Estalló Cambiemos en Córdoba y habrá dos listas radicales en mayo

Estalló Cambiemos en Córdoba y habrá dos listas radicales en mayo
Macri fracasó en su intento de encolumnar a la Alianza oficialista tras su candidato y ni siquiera consiguió que se pusieran de acuerdo para hacer una interna. Por lo tanto, Negri y Mestre competirán a gobernador en listas separadas. Schiaretti festeja.

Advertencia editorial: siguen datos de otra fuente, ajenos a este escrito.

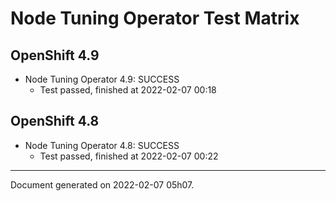 
Node Tuning Operator Test Matrix
================================

OpenShift 4.9
-------------



* Node Tuning Operator 4.9: SUCCESS
  - Test passed, finished at 2022-02-07 00:18

OpenShift 4.8
-------------



* Node Tuning Operator 4.8: SUCCESS
  - Test passed, finished at 2022-02-07 00:22

---
Document generated on 2022-02-07 05h07.

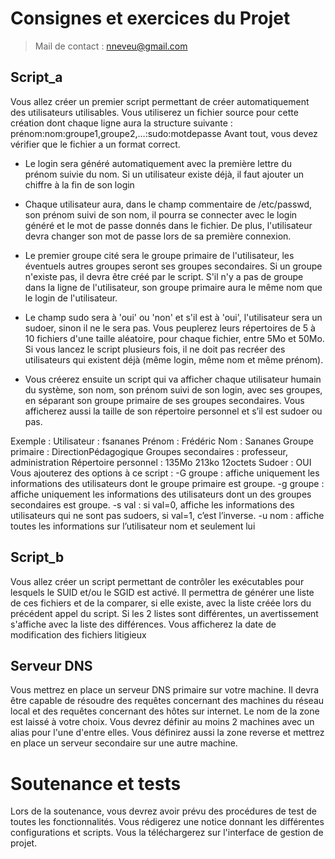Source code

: # Consignes et exercices du Projet
>Mail de contact : nneveu@gmail.com

## Script_a
Vous allez créer un premier script permettant de créer automatiquement des utilisateurs 
utilisables. Vous utiliserez un fichier source pour cette création dont chaque ligne aura la 
structure suivante :
prénom:nom:groupe1,groupe2,…:sudo:motdepasse
Avant tout, vous devez vérifier que le fichier a un format correct.

- Le login sera généré automatiquement avec la première lettre du prénom suivie du nom. 
Si un utilisateur existe déjà, il faut ajouter un chiffre à la fin de son login
- Chaque utilisateur aura, dans le champ commentaire de /etc/passwd, son prénom suivi 
de son nom, il pourra se connecter avec le login généré et le mot de passe donnés dans 
le fichier. De plus, l'utilisateur devra changer son mot de passe lors de sa première
connexion.

- Le premier groupe cité sera le groupe primaire de l'utilisateur, les éventuels autres 
groupes seront ses groupes secondaires. Si un groupe n'existe pas, il devra être créé par 
le script. S'il n'y a pas de groupe dans la ligne de l'utilisateur, son groupe primaire aura le 
même nom que le login de l'utilisateur.

- Le champ sudo sera à 'oui' ou 'non' et s'il est à 'oui', l'utilisateur sera un sudoer, sinon il 
ne le sera pas.
Vous peuplerez leurs répertoires de 5 à 10 fichiers d'une taille aléatoire, pour chaque fichier, entre 
5Mo et 50Mo. Si vous lancez le script plusieurs fois, il ne doit pas recréer des utilisateurs qui 
existent déjà (même login, même nom et même prénom).

- Vous créerez ensuite un script qui va afficher chaque utilisateur humain du système, son nom, 
son prénom suivi de son login, avec ses groupes, en séparant son groupe primaire de ses groupes 
secondaires. Vous afficherez aussi la taille de son répertoire personnel et s’il est sudoer ou pas.

Exemple :
Utilisateur : fsananes
Prénom : Frédéric
Nom : Sananes
Groupe primaire : DirectionPédagogique
Groupes secondaires : professeur, administration
Répertoire personnel : 135Mo 213ko 12octets
Sudoer : OUI
Vous ajouterez des options à ce script :
-G groupe : affiche uniquement les informations des utilisateurs dont le groupe primaire est groupe.
-g groupe : affiche uniquement les informations des utilisateurs dont un des groupes secondaires est 
groupe.
-s val : si val=0, affiche les informations des utilisateurs qui ne sont pas sudoers, si val=1, c’est l’inverse.
-u nom : affiche toutes les informations sur l’utilisateur nom et seulement lui


## Script_b
Vous allez créer un script permettant de contrôler les exécutables pour lesquels le SUID et/ou le 
SGID est activé. Il permettra de générer une liste de ces fichiers et de la comparer, si elle existe, 
avec la liste créée lors du précédent appel du script.
Si les 2 listes sont différentes, un avertissement s'affiche avec la liste des différences. Vous 
afficherez la date de modification des fichiers litigieux

## Serveur DNS
Vous mettrez en place un serveur DNS primaire sur votre machine. Il devra être capable de résoudre des 
requêtes concernant des machines du réseau local et des requêtes concernant des hôtes sur internet. Le 
nom de la zone est laissé à votre choix.
Vous devrez définir au moins 2 machines avec un alias pour l'une d'entre elles.
Vous définirez aussi la zone reverse et mettrez en place un serveur secondaire sur une autre machine.

# Soutenance et tests
Lors de la soutenance, vous devrez avoir prévu des procédures de test de toutes les fonctionnalités. 
Vous rédigerez une notice donnant les différentes configurations et scripts. Vous la téléchargerez sur 
l'interface de gestion de projet.
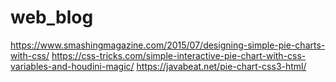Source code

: # web_blog

https://www.smashingmagazine.com/2015/07/designing-simple-pie-charts-with-css/
https://css-tricks.com/simple-interactive-pie-chart-with-css-variables-and-houdini-magic/
https://javabeat.net/pie-chart-css3-html/
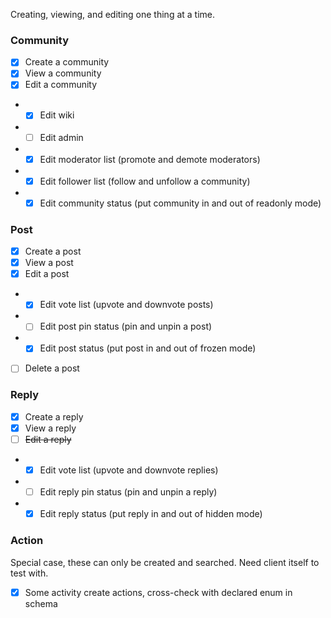 Creating, viewing, and editing one thing at a time.

### Community

- [x] Create a community
- [x] View a community
- [x] Edit a community
- - [x] Edit wiki
- - [ ] Edit admin
- - [x] Edit moderator list (promote and demote moderators)
- - [x] Edit follower list (follow and unfollow a community)
- - [x] Edit community status (put community in and out of readonly mode)

### Post

- [x] Create a post
- [x] View a post
- [x] Edit a post
- - [x] Edit vote list (upvote and downvote posts)
- - [ ] Edit post pin status (pin and unpin a post)
- - [x] Edit post status (put post in and out of frozen mode)
- [ ] Delete a post

### Reply

- [x] Create a reply
- [x] View a reply
- [ ] ~~Edit a reply~~
- - [x] Edit vote list (upvote and downvote replies)
- - [ ] Edit reply pin status (pin and unpin a reply)
- - [x] Edit reply status (put reply in and out of hidden mode)

### Action

Special case, these can only be created and searched. Need client itself to test with.

- [x] Some activity create actions, cross-check with declared enum in schema
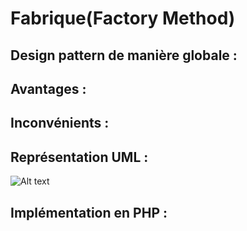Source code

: # Fabrique(Factory Method)

## Design pattern de manière globale :

## Avantages :

## Inconvénients : 

## Représentation UML : 
![Alt text](https://media.discordapp.net/attachments/884824217110061117/1195359425448390697/image.png?ex=65b3b437&is=65a13f37&hm=2d6c59e1667f772efb86d49f8965678bc078030458c8752a9752e93f0c523ea3&=&format=webp&quality=lossless)

## Implémentation en PHP :
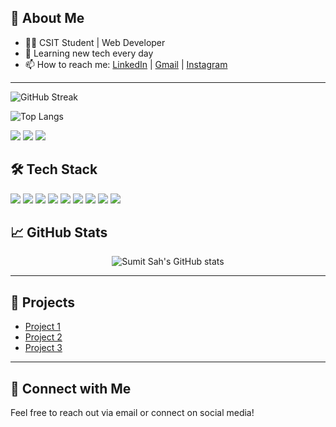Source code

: ## 👋 About Me

- 👨‍💻 CSIT Student | Web Developer
- 🌱 Learning new tech every day
- 📫 How to reach me: [LinkedIn](https://www.linkedin.com/in/sumit-sah-746b14249/) | [Gmail](mailto:sumitsah1729@gmail.com) | [Instagram](https://www.instagram.com/sumit_sah_1729/)

---


<!-- Streak Stats -->
![GitHub Streak](https://streak-stats.demolab.com/?user=sumit-sah&theme=dark)

<!-- Top Languages Card -->
![Top Langs](https://github-readme-stats.vercel.app/api/top-langs/?username=sumit-sah&layout=compact&theme=dark)

<!-- Social Shields -->
<p align="left">
  <a href="https://www.linkedin.com/in/sumit-sah-746b14249/" target="_blank"><img src="https://img.shields.io/badge/-LinkedIn-blue?style=for-the-badge&logo=linkedin&logoColor=white"/></a>
  <a href="mailto:sumitsah1729@gmail.com"><img src="https://img.shields.io/badge/-Gmail-D14836?style=for-the-badge&logo=gmail&logoColor=white"/></a>
  <a href="https://www.instagram.com/sumit_sah_1729/" target="_blank"><img src="https://img.shields.io/badge/-Instagram-E4405F?style=for-the-badge&logo=instagram&logoColor=white"/></a>
</p>

## 🛠️ Tech Stack

<p align="left">
  <img src="https://img.shields.io/badge/C-00599C?style=for-the-badge&logo=c&logoColor=white"/>
  <img src="https://img.shields.io/badge/C++-00599C?style=for-the-badge&logo=c%2B%2B&logoColor=white"/>
  <img src="https://img.shields.io/badge/Python-3776AB?style=for-the-badge&logo=python&logoColor=white"/>
  <img src="https://img.shields.io/badge/HTML5-E34F26?style=for-the-badge&logo=html5&logoColor=white"/>
  <img src="https://img.shields.io/badge/CSS3-1572B6?style=for-the-badge&logo=css3&logoColor=white"/>
  <img src="https://img.shields.io/badge/JavaScript-F7DF1E?style=for-the-badge&logo=javascript&logoColor=black"/>
  <img src="https://img.shields.io/badge/Node.js-339933?style=for-the-badge&logo=nodedotjs&logoColor=white"/>
  <img src="https://img.shields.io/badge/Express.js-000000?style=for-the-badge&logo=express&logoColor=white"/>
  <img src="https://img.shields.io/badge/Bootstrap-563D7C?style=for-the-badge&logo=bootstrap&logoColor=white"/>
</p>

## 📈 GitHub Stats

<p align="center">
  <img src="https://github-readme-stats.vercel.app/api?username=sumit-sah&show_icons=true&theme=dark" alt="Sumit Sah's GitHub stats" />
</p>

---


## 🚀 Projects

- [Project 1](#)
- [Project 2](#)
- [Project 3](#)

---

## 💬 Connect with Me

Feel free to reach out via email or connect on social media!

Se rompió Cambiemos Córdoba. Mario Negri y Ramón Mestre no competirán en una interna el 17 de marzo, sino que se presentarán cada uno por separado y le dejarán allanado así el camino al gobernador peronista Juan Schiaretti les saque ventaja el 12 de mayo.
 
Ayer el aliado de Negri, Luis Juez, retiró a su partido de la alianza Cambiemos y anunció que se presentaría a intendente de Córdoba sin competir previamente con los radicales. En la Casa Rosada, se reunió la Mesa Nacional de Cambiemos que firmó un documento en el que instaron a todos a hacer un esfuerzo por la unidad y dejaron librado a cada partido la estrategia en caso de que no se llegue a un acuerdo, que ya nadie ve posible.
 
La interna de Cambiemos en Córdoba fue escalando semana a semana con denuncias de fraude, con impugnaciones judiciales por la elección interna presentadas por el sector de Negri (ayer debía resolver la jueza electoral Marta Vidal, pero al retirarse una de las partes de la interna lo que decidiera se volvía abstracto) y sin acuerdo de cómo dirimir las candidaturas.
 
La Casa Rosada apoya a la lista de Negri, que hace dupla con el macrista Héctor "Coneja" Baldassi como vice, y jugó una y otra vez para bajar a Mestre, que ya había depuesto su candidatura en 2015. Esta vez no se movió.
 
Los integrantes de la Coalición Cívica insistieron con la necesidad de no romper Cambiemos, pero plantearon -en sintonía con Negri- que la interna ya no era posible. Insistieron con que el candidato es Negri y que debía bajarse Mestre como "un gesto de humidad y generosidad".
 
Los radicales llevaron la postura de Negri, que al no ser posible la interna iban a competir ambos por separado. Desde el macrismo esa posibilidad cerraba poco, pero al no haber otra alternativa parecían ya estar resignados a que ocurra y se dedicaban a intentar salvaguardar el sello de Cambiemos para las elecciones nacionales, donde hace cuatro años los votos de Córdoba fueron cruciales para Macri.
 
Al final del encuentro, suscribieron un documento en el que instaron a mantener la unidad, pese a que todos ya saben que no será posible. Como el cierre de listas es el miércoles, las chances son muy bajas. Lo más probable es que Negri inscriba su fórmula usando la estructura de partidos provinciales y que lo acompañen el PRO, la Coalición Cívica y Juez. Y que Mestre compita por el radicalismo.
 
Por lo pronto, tanto Negri como Juez ya retiraron sus precandidaturas de la interna de  Cambiemos y Juez se inscribió ante la Justicia electoral con lista propia. Para Negri, esto implica que nadie podrá usar el sello Cambiemos en las elecciones provinciales de Córdoba. En cambio, Mestre sí tiene la voluntad de ser el candidato de la alianza y viene argumentando que si los otros se bajaron él es el candidato del espacio.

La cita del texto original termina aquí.